**Material for this task:**
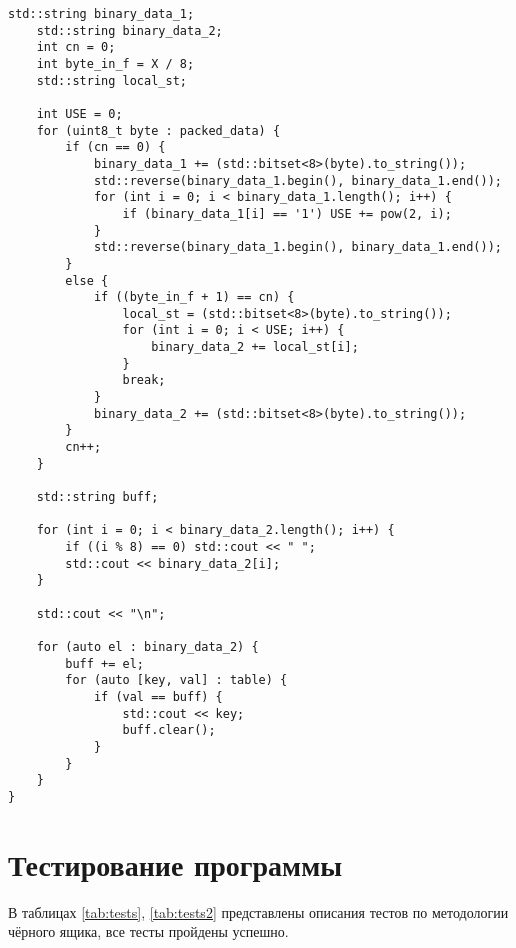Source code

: \begin{lstlisting}[label = list1, caption = Программная реализация описанных алгоритмов]
	std::string binary_data_1;
	std::string binary_data_2;
	int cn = 0;
	int byte_in_f = X / 8;
	std::string local_st;
	
	int USE = 0;
	for (uint8_t byte : packed_data) {
		if (cn == 0) {
			binary_data_1 += (std::bitset<8>(byte).to_string());
			std::reverse(binary_data_1.begin(), binary_data_1.end());
			for (int i = 0; i < binary_data_1.length(); i++) {
				if (binary_data_1[i] == '1') USE += pow(2, i);
			}
			std::reverse(binary_data_1.begin(), binary_data_1.end());
		}
		else {
			if ((byte_in_f + 1) == cn) {
				local_st = (std::bitset<8>(byte).to_string());
				for (int i = 0; i < USE; i++) {
					binary_data_2 += local_st[i];
				}
				break;
			}
			binary_data_2 += (std::bitset<8>(byte).to_string());
		}
		cn++;
	}
	
	std::string buff;
	
	for (int i = 0; i < binary_data_2.length(); i++) {
		if ((i % 8) == 0) std::cout << " ";
		std::cout << binary_data_2[i];
	}
	
	std::cout << "\n";
	
	for (auto el : binary_data_2) {
		buff += el;
		for (auto [key, val] : table) {
			if (val == buff) {
				std::cout << key;
				buff.clear();
			}
		}
	}
}
\end{lstlisting}

\section{Тестирование программы}
В таблицах \ref{tab:tests}, \ref{tab:tests2} представлены описания тестов по методологии чёрного ящика, все тесты пройдены успешно.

**Exercise instructions:**
The lines holding the word "lstlisting" are the answer. Find them in the entries and copy them.

**Output of the task:**
: \begin{lstlisting}[label = list1, caption = Программная реализация описанных алгоритмов]
\end{lstlisting}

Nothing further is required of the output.